▶ _Your assignment_: Which lines in the entries below contain the string "label"? Show each of them in full.

** Material shown follows **

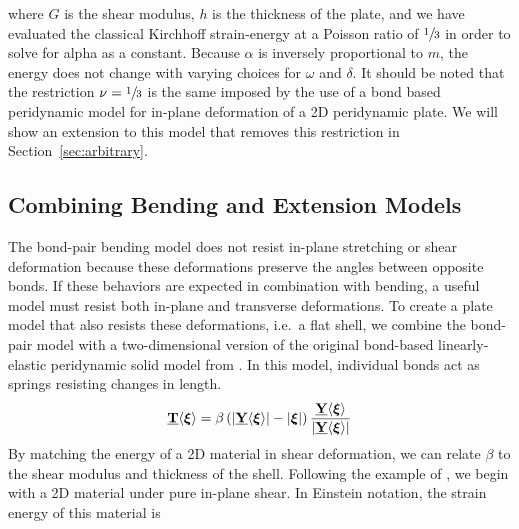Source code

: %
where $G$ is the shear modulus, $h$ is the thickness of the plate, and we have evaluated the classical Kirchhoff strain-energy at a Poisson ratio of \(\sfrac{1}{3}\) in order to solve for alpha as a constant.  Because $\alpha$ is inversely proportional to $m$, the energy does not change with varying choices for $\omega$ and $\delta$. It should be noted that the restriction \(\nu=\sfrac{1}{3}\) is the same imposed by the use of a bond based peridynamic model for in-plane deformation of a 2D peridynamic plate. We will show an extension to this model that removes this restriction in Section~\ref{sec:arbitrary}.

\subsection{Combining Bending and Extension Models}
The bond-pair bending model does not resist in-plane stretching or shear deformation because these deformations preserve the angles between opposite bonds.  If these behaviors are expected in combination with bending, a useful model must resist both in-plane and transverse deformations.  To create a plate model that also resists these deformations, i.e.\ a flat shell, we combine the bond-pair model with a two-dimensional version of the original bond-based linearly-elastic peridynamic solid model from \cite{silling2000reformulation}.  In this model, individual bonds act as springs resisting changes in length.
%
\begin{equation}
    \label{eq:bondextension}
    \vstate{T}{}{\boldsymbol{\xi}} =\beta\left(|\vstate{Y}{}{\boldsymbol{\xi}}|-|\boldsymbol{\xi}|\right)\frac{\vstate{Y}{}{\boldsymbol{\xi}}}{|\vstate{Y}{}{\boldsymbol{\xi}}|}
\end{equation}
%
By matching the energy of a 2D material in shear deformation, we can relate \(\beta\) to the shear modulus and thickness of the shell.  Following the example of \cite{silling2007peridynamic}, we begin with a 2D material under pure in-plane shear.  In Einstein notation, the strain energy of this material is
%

** End of Material shown **
** Material shown follows **

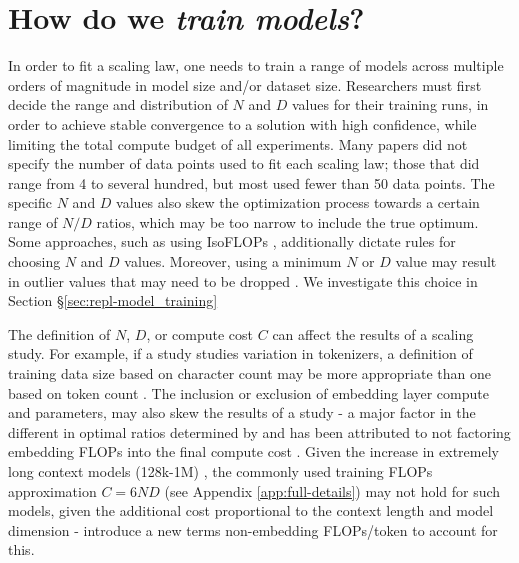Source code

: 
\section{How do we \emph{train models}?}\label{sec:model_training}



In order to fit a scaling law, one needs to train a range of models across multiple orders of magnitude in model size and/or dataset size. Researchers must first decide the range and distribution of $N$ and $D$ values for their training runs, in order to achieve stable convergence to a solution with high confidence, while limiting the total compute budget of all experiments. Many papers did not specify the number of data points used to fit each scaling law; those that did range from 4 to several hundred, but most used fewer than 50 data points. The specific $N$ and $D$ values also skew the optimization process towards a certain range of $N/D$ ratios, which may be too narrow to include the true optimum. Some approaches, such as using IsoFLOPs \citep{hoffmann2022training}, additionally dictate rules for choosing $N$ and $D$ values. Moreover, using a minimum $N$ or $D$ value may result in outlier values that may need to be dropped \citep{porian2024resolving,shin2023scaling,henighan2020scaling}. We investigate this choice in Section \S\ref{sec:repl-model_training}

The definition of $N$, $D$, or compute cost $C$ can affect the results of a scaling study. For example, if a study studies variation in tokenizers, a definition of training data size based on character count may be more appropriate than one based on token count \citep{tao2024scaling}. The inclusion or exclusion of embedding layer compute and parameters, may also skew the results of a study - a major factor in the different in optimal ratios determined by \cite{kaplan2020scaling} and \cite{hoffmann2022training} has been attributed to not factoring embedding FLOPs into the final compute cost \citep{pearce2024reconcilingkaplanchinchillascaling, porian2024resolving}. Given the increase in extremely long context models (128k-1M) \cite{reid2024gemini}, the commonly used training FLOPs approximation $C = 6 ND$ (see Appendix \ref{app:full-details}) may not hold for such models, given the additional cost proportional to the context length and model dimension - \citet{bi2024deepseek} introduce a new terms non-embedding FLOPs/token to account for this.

** End of Material shown **

▶ _Exercise solution_:
    \label{eq:bondextension}
\section{How do we \emph{train models}?}\label{sec:model_training}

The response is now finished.